- **EXERCISE DESCRIPTION**: The response should contain only those lines of the entries below that include the string "llamada".

(Beginning of TASK MATERIAL)

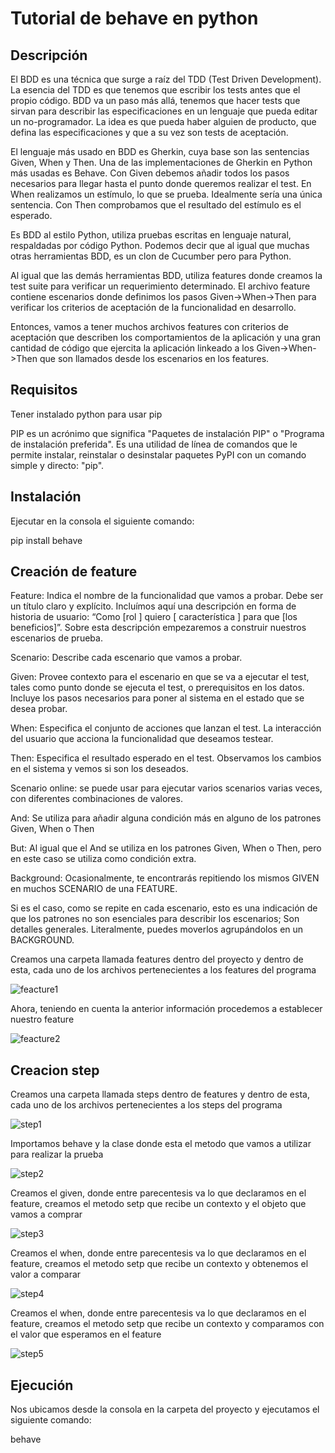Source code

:#  Tutorial de behave en python

## Descripción

El BDD es una técnica que surge a raíz del TDD (Test Driven Development). La esencia del TDD es que tenemos que escribir los tests antes que el propio código. BDD va un paso más allá, tenemos que hacer tests que sirvan para describir las especificaciones en un lenguaje que pueda editar un no-programador. La idea es que pueda haber alguien de producto, que defina las especificaciones y que a su vez son tests de aceptación.

El lenguaje más usado en BDD es Gherkin, cuya base son las sentencias Given, When y Then. Una de las implementaciones de Gherkin en Python más usadas es Behave. Con Given debemos añadir todos los pasos necesarios para llegar hasta el punto donde queremos realizar el test. En When realizamos un estímulo, lo que se prueba. Idealmente sería una única sentencia. Con Then comprobamos que el resultado del estímulo es el esperado.

Es BDD al estilo Python, utiliza pruebas escritas en lenguaje natural, respaldadas por código Python. Podemos decir que al igual que muchas otras herramientas BDD, es un clon de Cucumber pero para Python.

Al igual que las demás herramientas BDD, utiliza features donde creamos la test suite para verificar un requerimiento determinado. El archivo feature contiene escenarios donde definimos los pasos Given->When->Then para verificar los criterios de aceptación de la funcionalidad en desarrollo.

Entonces, vamos a tener muchos archivos features con criterios de aceptación que describen los comportamientos de la aplicación y una gran cantidad de código que ejercita la aplicación linkeado a los Given->When->Then que son llamados desde los escenarios en los features.

## Requisitos

Tener instalado python para usar pip

PIP es un acrónimo que significa "Paquetes de instalación PIP" o "Programa de instalación preferida". Es una utilidad de línea de comandos que le permite instalar, reinstalar o desinstalar paquetes PyPI con un comando simple y directo: "pip".

## Instalación 

Ejecutar en la consola el siguiente comando:

pip install behave

## Creación de feature

Feature: Indica el nombre de la funcionalidad que vamos a probar. Debe ser un título claro y explícito. Incluímos aquí una descripción en forma de historia de usuario: “Como [rol ] quiero [ característica ] para que [los beneficios]”. Sobre esta descripción empezaremos a construir nuestros escenarios de prueba.

Scenario: Describe cada escenario que vamos a probar.

Given: Provee contexto para el escenario en que se va a ejecutar el test, tales como punto donde se ejecuta el test, o prerequisitos en los datos. Incluye los pasos necesarios para poner al sistema en el estado que se desea probar.

When: Especifica el conjunto de acciones que lanzan el test. La interacción del usuario que acciona la funcionalidad que deseamos testear.

Then: Especifica el resultado esperado en el test. Observamos los cambios en el sistema y vemos si son los deseados.

Scenario online: se puede usar para ejecutar varios scenarios varias veces, con diferentes combinaciones de valores.

And: Se utiliza para añadir alguna condición más en alguno de los patrones Given, When o Then

But: Al igual que el And se utiliza en los patrones Given, When o Then, pero en este caso se utiliza como condición extra.

Background: Ocasionalmente, te encontrarás repitiendo los mismos GIVEN en muchos SCENARIO de una FEATURE.

Si es el caso, como se repite en cada escenario, esto es una indicación de que los patrones no son esenciales para describir los escenarios; Son detalles generales. Literalmente, puedes moverlos agrupándolos en un BACKGROUND.



Creamos una carpeta llamada features dentro del proyecto y dentro de esta, cada uno de los archivos pertenecientes a los features del programa

![feacture1](https://user-images.githubusercontent.com/54810355/102298389-09730100-3f1f-11eb-8a90-9b038e608bdd.PNG)

Ahora, teniendo en cuenta la anterior información procedemos a establecer nuestro feature

![feacture2](https://user-images.githubusercontent.com/54810355/102298817-d5e4a680-3f1f-11eb-9eca-264f88782347.PNG)

## Creacion step

Creamos una carpeta llamada steps dentro de features y dentro de esta, cada uno de los archivos pertenecientes a los steps del programa

![step1](https://user-images.githubusercontent.com/54810355/102300040-20ffb900-3f22-11eb-9e97-e6dcff2a7515.PNG)

Importamos behave y la clase donde esta el metodo que vamos a utilizar para realizar la prueba

![step2](https://user-images.githubusercontent.com/54810355/102300041-21984f80-3f22-11eb-9a5a-025fec9dfb29.PNG)

Creamos el given, donde entre parecentesis va lo que declaramos en el feature, creamos el metodo setp que recibe un contexto y el objeto que vamos a comprar 

![step3](https://user-images.githubusercontent.com/54810355/102300042-21984f80-3f22-11eb-9671-f299d26f60e0.PNG)

Creamos el when, donde entre parecentesis va lo que declaramos en el feature, creamos el metodo setp que recibe un contexto y obtenemos el valor a comparar

![step4](https://user-images.githubusercontent.com/54810355/102300044-2230e600-3f22-11eb-8206-88db9f1d66e0.PNG)

Creamos el when, donde entre parecentesis va lo que declaramos en el feature, creamos el metodo setp que recibe un contexto y comparamos con el valor que esperamos en el feature

![step5](https://user-images.githubusercontent.com/54810355/102300046-2230e600-3f22-11eb-9afb-44e1ecc958c2.PNG)

## Ejecución

Nos ubicamos desde la consola en la carpeta del proyecto y ejecutamos el siguiente comando:

behave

(End of TASK MATERIAL)

- **EXPECTED ANSWER**:
Creamos una carpeta llamada features dentro del proyecto y dentro de esta, cada uno de los archivos pertenecientes a los features del programa
Creamos una carpeta llamada steps dentro de features y dentro de esta, cada uno de los archivos pertenecientes a los steps del programa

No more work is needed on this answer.